A highway widening project in Petaluma is in line for nearly $85 million in state funding, a major boost that could complete a decades-long effort to ease traffic in Sonoma County and also spur construction of the Rainier Avenue extension across Petaluma.
Staff at the California Transportation Commission have recommended Sonoma County’s Highway 101 project for $84.7 million in funding. The commission meets next week in San Diego to appropriate funds from the new state gas tax increase through the so-called Congested Corridors program.
The Sonoma County Transportation Authority was one of nine agencies to be recommended for funding out of 32 that submitted bids in February. Supervisor David Rabbitt, an SCTA board member, said the state commission initially only recommended eight projects, leaving the Petaluma project off the list. But after a Sonoma County site visit by the CTC staff and commissioners, Rabbitt said they added the local project for funding.

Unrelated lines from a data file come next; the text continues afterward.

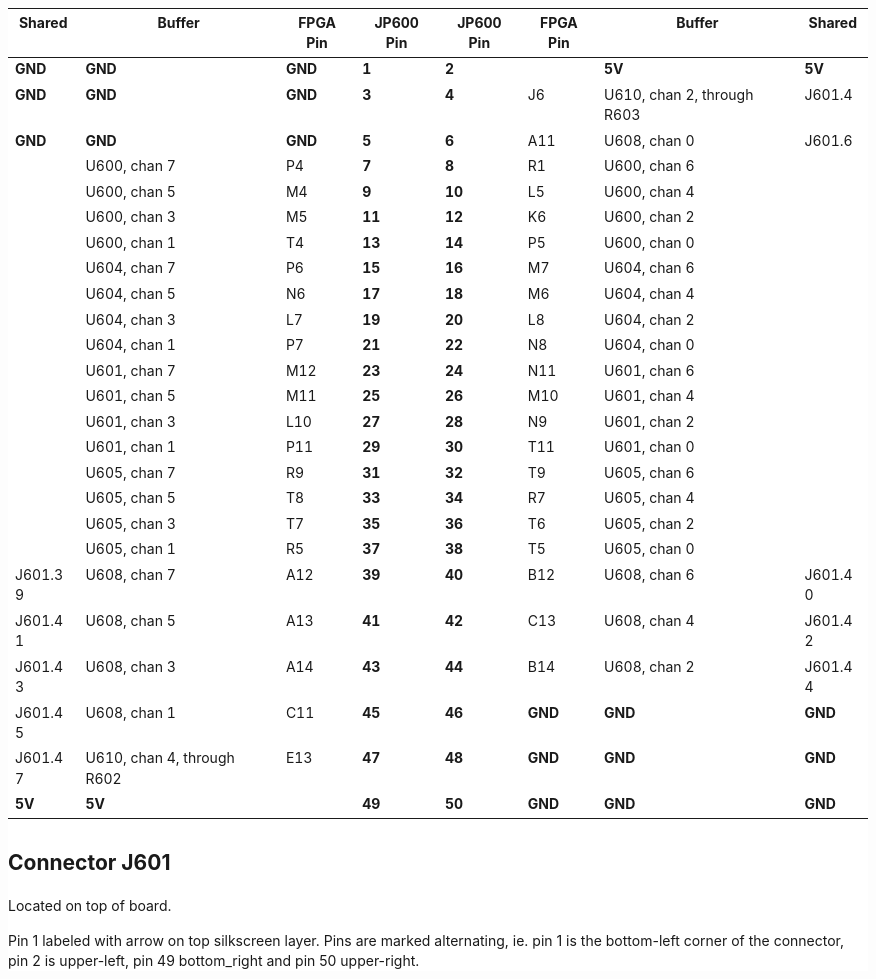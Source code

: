 | Shared | Buffer       |FPGA Pin  | JP600 Pin | JP600 Pin | FPGA Pin | Buffer       | Shared |
|--------|--------------|----------|-----------|-----------|----------|--------------|--------|
| **GND**| **GND**      | **GND**  | **1**     | **2**     |          | **5V**       | **5V** |
| **GND**| **GND**      | **GND**  | **3**     | **4**     | J6       | U610, chan 2, through R603| J601.4 |
| **GND**| **GND**      | **GND**  | **5**     | **6**     | A11      | U608, chan 0 | J601.6 |
|        | U600, chan 7 | P4       | **7**     | **8**     | R1       | U600, chan 6 |        |
|        | U600, chan 5 | M4       | **9**     | **10**    | L5       | U600, chan 4 |        |
|        | U600, chan 3 | M5       | **11**    | **12**    | K6       | U600, chan 2 |        |
|        | U600, chan 1 | T4       | **13**    | **14**    | P5       | U600, chan 0 |        |
|        | U604, chan 7 | P6       | **15**    | **16**    | M7       | U604, chan 6 |        |
|        | U604, chan 5 | N6       | **17**    | **18**    | M6       | U604, chan 4 |        |
|        | U604, chan 3 | L7       | **19**    | **20**    | L8       | U604, chan 2 |        |
|        | U604, chan 1 | P7       | **21**    | **22**    | N8       | U604, chan 0 |        |
|        | U601, chan 7 | M12      | **23**    | **24**    | N11      | U601, chan 6 |        |
|        | U601, chan 5 | M11      | **25**    | **26**    | M10      | U601, chan 4 |        |
|        | U601, chan 3 | L10      | **27**    | **28**    | N9       | U601, chan 2 |        |
|        | U601, chan 1 | P11      | **29**    | **30**    | T11      | U601, chan 0 |        |
|        | U605, chan 7 | R9       | **31**    | **32**    | T9       | U605, chan 6 |        |
|        | U605, chan 5 | T8       | **33**    | **34**    | R7       | U605, chan 4 |        |
|        | U605, chan 3 | T7       | **35**    | **36**    | T6       | U605, chan 2 |        |
|        | U605, chan 1 | R5       | **37**    | **38**    | T5       | U605, chan 0 |        |
| J601.39| U608, chan 7 | A12      | **39**    | **40**    | B12      | U608, chan 6 | J601.40|
| J601.41| U608, chan 5 | A13      | **41**    | **42**    | C13      | U608, chan 4 | J601.42|
| J601.43| U608, chan 3 | A14      | **43**    | **44**    | B14      | U608, chan 2 | J601.44|
| J601.45| U608, chan 1 | C11      | **45**    | **46**    | **GND**  | **GND**      | **GND**|
| J601.47| U610, chan 4, through R602| E13| **47** | **48**| **GND**  | **GND**      | **GND**|
| **5V** | **5V**       |          | **49**    | **50**    | **GND**  | **GND**      | **GND**|


Connector J601
--------------
Located on top of board.

Pin 1 labeled with arrow on top silkscreen layer. Pins are marked alternating, ie. pin 1
is the bottom-left corner of the connector, pin 2 is upper-left, pin 49 bottom_right and pin 50 upper-right.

“It was great that they were here to see what we rely on,” Rabbitt said. “Those visits pay off. I’m very pleased that staff has recommended to fund our project.”
If approved next week, the money would be appropriated for the 2018-19 fiscal year and would complete the funding package for the $121 million project to add a third lane to Highway 101 from the Petaluma River to Corona Road.
“The recommendations include projects that provide a variety of multimodal transportation improvements in highly traveled and highly congested corridors,” the CTC wrote in a report. “These projects will reduce congestion in highly traveled corridors, have positive environmental impacts and provide benefits to communities throughout California.”
Other projects on the list include a metro rail station in Los Angeles, an Interstate project in Sacramento and Highway 101 improvements in San Mateo and Santa Barbara counties.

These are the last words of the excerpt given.